Hélas ! vos vains honneurs
Pass’ront comme ces fleurs.


L’ouvrier montra soudain, en la tirant de dessous sa veste, une fleur d’un jaune d’or très commune en Bretagne, et sans doute trouvée dans les champs de la Brie, où elle est rare, la fleur de l’ajonc.

— Est-ce donc vous, Brigaut ? dit à voix basse la jeune fille.

— Oui, Pierrette, oui. Je suis à Paris, je fais mon tour de France ; mais je suis capable de m’établir ici, puisque vous y êtes.
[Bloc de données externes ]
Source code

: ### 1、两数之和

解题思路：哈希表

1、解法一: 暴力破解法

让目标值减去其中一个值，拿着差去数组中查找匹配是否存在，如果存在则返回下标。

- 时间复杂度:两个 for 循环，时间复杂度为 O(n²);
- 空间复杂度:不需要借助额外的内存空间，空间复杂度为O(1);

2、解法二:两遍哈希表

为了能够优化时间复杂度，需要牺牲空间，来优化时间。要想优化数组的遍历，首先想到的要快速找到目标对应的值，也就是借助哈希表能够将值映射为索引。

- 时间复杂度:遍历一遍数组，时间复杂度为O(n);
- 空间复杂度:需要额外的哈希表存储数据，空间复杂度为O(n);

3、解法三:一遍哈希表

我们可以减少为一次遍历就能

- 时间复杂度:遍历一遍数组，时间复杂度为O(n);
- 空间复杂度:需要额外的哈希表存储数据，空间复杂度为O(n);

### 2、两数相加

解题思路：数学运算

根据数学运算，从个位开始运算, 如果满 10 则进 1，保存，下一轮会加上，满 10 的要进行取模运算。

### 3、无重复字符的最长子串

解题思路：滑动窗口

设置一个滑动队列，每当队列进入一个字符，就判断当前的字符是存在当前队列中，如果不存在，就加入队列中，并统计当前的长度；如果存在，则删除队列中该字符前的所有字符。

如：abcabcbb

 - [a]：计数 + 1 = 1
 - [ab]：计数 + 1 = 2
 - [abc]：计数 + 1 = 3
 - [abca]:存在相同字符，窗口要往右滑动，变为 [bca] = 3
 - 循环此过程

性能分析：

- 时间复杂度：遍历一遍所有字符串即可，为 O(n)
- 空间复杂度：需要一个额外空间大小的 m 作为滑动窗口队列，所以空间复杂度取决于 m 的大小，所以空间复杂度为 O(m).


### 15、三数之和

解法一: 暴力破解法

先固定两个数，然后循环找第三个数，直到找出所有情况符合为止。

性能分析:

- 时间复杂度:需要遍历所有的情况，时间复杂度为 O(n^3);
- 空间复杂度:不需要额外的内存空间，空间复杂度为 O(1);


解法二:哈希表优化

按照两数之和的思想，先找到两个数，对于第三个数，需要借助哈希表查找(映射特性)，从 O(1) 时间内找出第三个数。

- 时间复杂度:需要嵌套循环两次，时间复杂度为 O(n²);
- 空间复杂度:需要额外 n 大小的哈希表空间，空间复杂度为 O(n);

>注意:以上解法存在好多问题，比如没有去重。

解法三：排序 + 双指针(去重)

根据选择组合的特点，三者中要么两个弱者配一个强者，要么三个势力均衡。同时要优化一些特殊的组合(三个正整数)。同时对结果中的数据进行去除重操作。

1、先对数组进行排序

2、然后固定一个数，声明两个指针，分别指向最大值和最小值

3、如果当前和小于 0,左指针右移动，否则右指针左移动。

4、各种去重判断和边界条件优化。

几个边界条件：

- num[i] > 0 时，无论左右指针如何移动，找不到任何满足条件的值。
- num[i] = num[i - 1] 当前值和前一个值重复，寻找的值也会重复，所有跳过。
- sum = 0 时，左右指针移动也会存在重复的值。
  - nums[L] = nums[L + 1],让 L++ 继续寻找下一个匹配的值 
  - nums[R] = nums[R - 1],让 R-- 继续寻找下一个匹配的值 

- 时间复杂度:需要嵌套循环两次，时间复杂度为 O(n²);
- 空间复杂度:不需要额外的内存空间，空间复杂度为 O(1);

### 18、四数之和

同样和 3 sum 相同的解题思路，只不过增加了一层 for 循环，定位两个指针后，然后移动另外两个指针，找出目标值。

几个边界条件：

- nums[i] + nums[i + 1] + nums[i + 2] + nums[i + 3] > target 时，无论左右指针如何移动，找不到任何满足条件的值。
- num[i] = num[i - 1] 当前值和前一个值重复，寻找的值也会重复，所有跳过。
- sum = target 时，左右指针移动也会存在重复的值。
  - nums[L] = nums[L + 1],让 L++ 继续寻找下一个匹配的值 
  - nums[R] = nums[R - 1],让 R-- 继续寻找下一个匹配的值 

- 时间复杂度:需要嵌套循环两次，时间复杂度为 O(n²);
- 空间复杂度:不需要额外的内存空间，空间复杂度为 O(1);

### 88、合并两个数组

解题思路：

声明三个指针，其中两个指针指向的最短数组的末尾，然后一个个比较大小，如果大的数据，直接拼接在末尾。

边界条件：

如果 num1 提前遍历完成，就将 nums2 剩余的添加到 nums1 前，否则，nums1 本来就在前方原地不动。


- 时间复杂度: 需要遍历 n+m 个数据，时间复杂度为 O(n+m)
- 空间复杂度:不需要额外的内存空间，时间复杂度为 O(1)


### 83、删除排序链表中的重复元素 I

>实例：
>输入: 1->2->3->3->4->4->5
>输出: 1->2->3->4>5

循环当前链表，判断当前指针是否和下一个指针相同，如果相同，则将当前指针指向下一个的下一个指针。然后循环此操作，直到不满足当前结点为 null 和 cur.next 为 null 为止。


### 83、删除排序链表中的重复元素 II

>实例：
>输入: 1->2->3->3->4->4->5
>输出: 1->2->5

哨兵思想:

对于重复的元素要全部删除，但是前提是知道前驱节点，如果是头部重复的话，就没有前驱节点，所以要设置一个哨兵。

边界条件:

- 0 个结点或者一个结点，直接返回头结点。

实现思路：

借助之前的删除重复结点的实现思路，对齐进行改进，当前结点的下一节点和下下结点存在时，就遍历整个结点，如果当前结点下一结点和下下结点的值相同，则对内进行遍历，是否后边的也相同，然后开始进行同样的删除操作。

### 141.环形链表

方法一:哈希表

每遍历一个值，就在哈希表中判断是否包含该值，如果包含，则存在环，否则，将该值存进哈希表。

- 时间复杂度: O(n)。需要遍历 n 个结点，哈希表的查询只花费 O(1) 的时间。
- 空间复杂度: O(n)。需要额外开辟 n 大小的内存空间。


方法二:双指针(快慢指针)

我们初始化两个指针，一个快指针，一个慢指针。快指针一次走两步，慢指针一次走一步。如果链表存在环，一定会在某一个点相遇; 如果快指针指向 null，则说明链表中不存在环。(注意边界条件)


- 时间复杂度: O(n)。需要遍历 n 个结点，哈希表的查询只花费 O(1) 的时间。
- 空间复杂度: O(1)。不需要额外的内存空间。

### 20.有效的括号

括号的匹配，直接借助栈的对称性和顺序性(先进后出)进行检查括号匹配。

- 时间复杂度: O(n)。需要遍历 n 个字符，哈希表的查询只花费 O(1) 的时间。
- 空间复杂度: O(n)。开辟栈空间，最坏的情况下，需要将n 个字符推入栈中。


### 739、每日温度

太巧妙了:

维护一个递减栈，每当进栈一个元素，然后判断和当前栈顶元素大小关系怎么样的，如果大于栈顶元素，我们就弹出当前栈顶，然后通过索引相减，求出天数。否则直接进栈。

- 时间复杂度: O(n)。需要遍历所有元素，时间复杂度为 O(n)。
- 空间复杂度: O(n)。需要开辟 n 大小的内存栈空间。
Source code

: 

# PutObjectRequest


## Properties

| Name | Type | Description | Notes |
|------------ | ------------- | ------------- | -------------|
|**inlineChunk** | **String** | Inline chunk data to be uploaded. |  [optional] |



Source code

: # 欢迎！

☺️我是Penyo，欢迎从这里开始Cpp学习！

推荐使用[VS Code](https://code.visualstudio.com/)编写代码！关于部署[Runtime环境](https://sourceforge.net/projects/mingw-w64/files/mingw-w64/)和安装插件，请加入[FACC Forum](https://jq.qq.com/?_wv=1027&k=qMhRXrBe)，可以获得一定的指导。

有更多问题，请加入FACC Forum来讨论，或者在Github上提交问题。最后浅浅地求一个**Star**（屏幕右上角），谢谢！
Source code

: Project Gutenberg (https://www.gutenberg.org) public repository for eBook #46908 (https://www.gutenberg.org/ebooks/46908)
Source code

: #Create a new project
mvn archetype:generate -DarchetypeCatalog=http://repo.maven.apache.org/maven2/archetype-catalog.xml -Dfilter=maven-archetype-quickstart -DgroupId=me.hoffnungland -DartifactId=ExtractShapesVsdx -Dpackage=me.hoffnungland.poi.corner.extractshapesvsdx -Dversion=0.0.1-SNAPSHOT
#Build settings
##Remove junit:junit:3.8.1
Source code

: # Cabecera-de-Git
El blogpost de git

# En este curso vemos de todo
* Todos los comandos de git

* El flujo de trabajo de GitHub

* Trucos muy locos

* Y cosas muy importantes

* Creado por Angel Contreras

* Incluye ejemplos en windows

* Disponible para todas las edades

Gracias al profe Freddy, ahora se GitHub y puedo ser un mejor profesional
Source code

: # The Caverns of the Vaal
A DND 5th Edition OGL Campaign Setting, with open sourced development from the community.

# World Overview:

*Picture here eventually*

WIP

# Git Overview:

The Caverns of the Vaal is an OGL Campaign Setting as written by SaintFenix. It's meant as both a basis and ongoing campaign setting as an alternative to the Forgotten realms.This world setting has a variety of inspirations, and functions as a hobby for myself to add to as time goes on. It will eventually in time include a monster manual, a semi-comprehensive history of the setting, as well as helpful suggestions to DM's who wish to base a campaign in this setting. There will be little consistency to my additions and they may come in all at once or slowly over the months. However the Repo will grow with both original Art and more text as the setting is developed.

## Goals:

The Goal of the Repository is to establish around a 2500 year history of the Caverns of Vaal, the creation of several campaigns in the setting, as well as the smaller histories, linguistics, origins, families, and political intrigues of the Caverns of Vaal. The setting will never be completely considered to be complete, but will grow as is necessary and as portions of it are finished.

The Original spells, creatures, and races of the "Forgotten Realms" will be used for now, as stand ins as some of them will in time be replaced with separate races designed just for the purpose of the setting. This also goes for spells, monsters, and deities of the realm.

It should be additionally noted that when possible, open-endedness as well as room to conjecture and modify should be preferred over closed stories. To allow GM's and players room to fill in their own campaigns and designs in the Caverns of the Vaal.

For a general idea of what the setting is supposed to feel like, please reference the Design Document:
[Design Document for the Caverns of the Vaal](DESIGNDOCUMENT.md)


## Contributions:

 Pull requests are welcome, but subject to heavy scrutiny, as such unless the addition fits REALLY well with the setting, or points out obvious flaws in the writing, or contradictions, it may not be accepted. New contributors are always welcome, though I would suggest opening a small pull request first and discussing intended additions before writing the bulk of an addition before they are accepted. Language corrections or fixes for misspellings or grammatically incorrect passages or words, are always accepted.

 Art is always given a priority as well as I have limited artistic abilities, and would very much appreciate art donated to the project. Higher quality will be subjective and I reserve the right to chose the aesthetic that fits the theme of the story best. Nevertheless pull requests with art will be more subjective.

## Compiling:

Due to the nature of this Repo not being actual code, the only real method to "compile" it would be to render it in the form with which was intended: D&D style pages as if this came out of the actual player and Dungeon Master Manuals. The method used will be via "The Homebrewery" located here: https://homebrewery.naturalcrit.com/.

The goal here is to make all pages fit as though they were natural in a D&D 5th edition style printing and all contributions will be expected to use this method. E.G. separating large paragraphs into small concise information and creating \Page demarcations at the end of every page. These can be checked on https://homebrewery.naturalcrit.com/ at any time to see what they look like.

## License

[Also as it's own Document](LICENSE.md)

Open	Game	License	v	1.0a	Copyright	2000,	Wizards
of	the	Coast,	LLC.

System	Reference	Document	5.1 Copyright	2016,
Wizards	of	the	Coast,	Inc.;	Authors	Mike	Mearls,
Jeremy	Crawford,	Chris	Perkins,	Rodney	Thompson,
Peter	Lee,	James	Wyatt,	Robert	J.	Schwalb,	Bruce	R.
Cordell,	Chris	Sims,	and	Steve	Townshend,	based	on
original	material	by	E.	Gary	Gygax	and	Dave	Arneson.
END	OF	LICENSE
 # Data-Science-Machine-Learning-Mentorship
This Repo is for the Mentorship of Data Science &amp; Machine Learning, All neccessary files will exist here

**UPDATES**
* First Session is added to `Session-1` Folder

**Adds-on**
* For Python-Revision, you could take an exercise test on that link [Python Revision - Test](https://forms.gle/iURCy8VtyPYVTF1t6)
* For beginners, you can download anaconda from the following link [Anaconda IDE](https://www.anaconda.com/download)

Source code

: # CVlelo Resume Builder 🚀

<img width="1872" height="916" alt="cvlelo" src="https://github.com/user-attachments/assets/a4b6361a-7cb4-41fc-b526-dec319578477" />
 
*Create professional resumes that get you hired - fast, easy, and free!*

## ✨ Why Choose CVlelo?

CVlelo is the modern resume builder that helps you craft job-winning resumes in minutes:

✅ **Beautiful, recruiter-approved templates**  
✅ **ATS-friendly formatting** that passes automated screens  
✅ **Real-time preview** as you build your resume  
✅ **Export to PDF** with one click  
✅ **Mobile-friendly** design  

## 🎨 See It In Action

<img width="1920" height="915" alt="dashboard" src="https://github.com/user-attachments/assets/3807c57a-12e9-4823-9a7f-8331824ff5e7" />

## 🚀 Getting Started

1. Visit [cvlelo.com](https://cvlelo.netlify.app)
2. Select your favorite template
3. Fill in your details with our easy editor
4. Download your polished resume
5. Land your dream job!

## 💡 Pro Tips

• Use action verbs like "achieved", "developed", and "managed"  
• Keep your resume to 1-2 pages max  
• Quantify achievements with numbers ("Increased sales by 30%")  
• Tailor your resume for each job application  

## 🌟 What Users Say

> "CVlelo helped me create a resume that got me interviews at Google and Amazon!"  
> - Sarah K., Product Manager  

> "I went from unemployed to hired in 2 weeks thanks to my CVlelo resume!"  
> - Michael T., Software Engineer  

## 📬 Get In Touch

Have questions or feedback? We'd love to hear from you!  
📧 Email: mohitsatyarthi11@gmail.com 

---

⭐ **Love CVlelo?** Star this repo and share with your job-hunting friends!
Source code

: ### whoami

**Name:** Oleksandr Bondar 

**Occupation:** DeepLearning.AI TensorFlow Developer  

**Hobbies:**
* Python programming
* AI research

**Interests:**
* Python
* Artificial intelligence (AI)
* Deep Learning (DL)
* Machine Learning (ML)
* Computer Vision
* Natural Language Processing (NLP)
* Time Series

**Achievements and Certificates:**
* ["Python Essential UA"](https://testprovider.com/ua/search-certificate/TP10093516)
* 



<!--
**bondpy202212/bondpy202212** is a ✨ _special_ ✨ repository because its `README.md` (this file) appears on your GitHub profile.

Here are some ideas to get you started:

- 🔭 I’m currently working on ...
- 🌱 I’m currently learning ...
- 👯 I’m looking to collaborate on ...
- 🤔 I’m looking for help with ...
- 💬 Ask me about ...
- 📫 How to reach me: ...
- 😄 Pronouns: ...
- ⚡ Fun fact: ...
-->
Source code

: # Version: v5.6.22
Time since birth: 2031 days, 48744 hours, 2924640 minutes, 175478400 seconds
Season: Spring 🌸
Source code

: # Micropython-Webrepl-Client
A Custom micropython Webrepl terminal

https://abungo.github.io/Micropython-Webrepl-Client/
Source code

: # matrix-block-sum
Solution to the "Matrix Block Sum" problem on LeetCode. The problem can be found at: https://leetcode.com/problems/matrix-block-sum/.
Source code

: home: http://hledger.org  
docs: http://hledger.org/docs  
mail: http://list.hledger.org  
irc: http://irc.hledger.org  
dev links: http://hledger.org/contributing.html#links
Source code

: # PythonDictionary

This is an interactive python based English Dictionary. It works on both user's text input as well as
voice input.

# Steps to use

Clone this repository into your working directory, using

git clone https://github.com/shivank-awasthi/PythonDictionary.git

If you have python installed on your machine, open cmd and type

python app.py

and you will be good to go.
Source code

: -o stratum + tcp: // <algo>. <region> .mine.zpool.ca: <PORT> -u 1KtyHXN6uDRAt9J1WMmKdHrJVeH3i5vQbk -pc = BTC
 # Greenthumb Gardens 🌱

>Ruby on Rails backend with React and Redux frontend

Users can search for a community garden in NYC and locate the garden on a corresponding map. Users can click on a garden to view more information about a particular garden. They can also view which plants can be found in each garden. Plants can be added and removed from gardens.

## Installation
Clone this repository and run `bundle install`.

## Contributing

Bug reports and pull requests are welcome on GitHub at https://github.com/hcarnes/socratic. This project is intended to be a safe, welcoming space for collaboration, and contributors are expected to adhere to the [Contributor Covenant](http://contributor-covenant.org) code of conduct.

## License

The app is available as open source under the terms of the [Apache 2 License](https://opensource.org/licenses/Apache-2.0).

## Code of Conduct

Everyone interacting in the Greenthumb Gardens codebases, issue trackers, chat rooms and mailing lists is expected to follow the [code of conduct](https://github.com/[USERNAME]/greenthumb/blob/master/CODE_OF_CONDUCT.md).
En ce moment, une espagnolette grogna dans la chambre du premier étage, au-dessous de celle de Pierrette. La Bretonne manifesta la plus vive crainte et dit à Brigaut : — Sauvez-vous ! L’ouvrier sauta comme une grenouille effrayée vers le tournant qu’un moulin fait faire à cette rue qui va déboucher dans la grande rue, l’artère de la basse ville ; mais, malgré sa prestesse, ses souliers ferrés, en retentissant sur le petit pavé de Provins, produisirent un son facile à distinguer dans la musique du moulin, et que put entendre la personne qui ouvrait la fenêtre.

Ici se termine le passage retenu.